Report says 6.9 million people affected in 23andMe data breach

23andMe kits at the 2017 Streamy Awards at The Beverly Hilton Hotel on September 26, 2017 in Beverly Hills, California.
23andMe kits at the 2017 Streamy Awards at The Beverly Hilton Hotel on September 26, 2017 in Beverly Hills, California. Photo credit Matt Winkelmeyer/Getty Images for dick clark productions

According to a recent report, the genetic testing company 23andMe suffered a data breach that resulted in the data of 6.9 million individuals being leaked.

The report from TechCrunch cites an email from 23andMe spokesperson Katie Watson, who confirmed that 5.5 million individuals who used the platform and opted-in to its DNA Relatives feature had their personal information accessed.

Information that was accessed from the group included ancestry reports, self-reported location, birth year, names, and more.

An additional 1.4 million people who opted into the DNA Relatives feature also had their “Family Tree profile information accessed.” The data made available includes their display names, relationship labels, birth year, self-reported location, and more, the spokesperson said.

The report comes as 23andMe shared Friday that only 14,000 individuals suffered data breaches from the hackers in the breach that occurred in early October.

While the company admitted last week that more information had been accessed, it did not specify how many people were at risk.

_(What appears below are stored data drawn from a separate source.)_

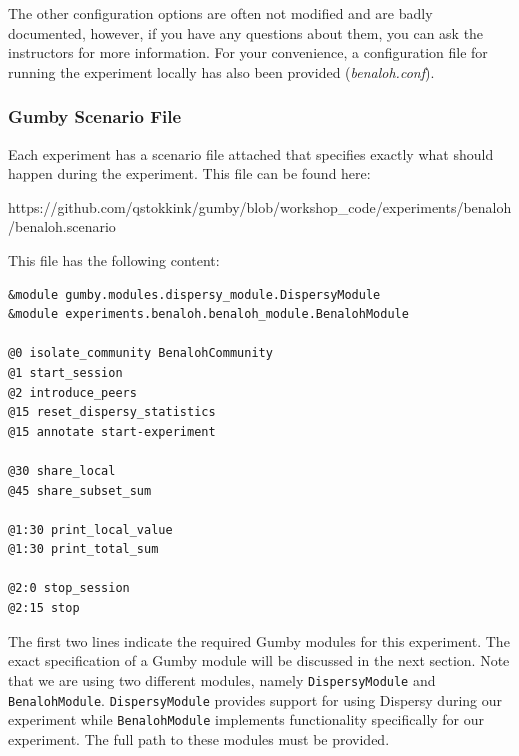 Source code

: \documentclass{article}
\begin{document}
The other configuration options are often not modified and are badly documented, however, if you have any questions about them, you can ask the instructors for more information.
For your convenience, a configuration file for running the experiment locally has also been provided (\emph{benaloh.conf}).

\subsubsection{Gumby Scenario File}
\label{sec:gumby_scenario}
Each experiment has a scenario file attached that specifies exactly what should happen during the experiment.
This file can be found here:

https://github.com/qstokkink/gumby/blob/workshop\_code/experiments/benaloh/benaloh.scenario

This file has the following content:

\begin{lstlisting}[frame=single]
&module gumby.modules.dispersy_module.DispersyModule
&module experiments.benaloh.benaloh_module.BenalohModule

@0 isolate_community BenalohCommunity
@1 start_session
@2 introduce_peers
@15 reset_dispersy_statistics
@15 annotate start-experiment

@30 share_local
@45 share_subset_sum

@1:30 print_local_value
@1:30 print_total_sum

@2:0 stop_session
@2:15 stop
\end{lstlisting}

The first two lines indicate the required Gumby modules for this experiment.
The exact specification of a Gumby module will be discussed in the next section.
Note that we are using two different modules, namely \texttt{DispersyModule} and \texttt{BenalohModule}.
\texttt{DispersyModule} provides support for using Dispersy during our experiment while \texttt{BenalohModule} implements functionality specifically for our experiment.
The full path to these modules must be provided.
\end{document}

In early October, a hacker claimed to have stolen the DNA information from the company in a post on a well-known hacking forum, according to Wired.com.

To prove it, the hacker published alleged data from more than one million people, asking for as much as $10 for the information for one account, the report said.

When disclosing the incident in October, 23andMe wrote in a statement that the breach was a result of customers reusing passwords.

After entering certain accounts, the company said those who used the DNA Relatives feature made it possible for hackers to gain more information from others.

Now, the company says it has “completed its investigation” and is “in the process of notifying affected customers, as required by law.”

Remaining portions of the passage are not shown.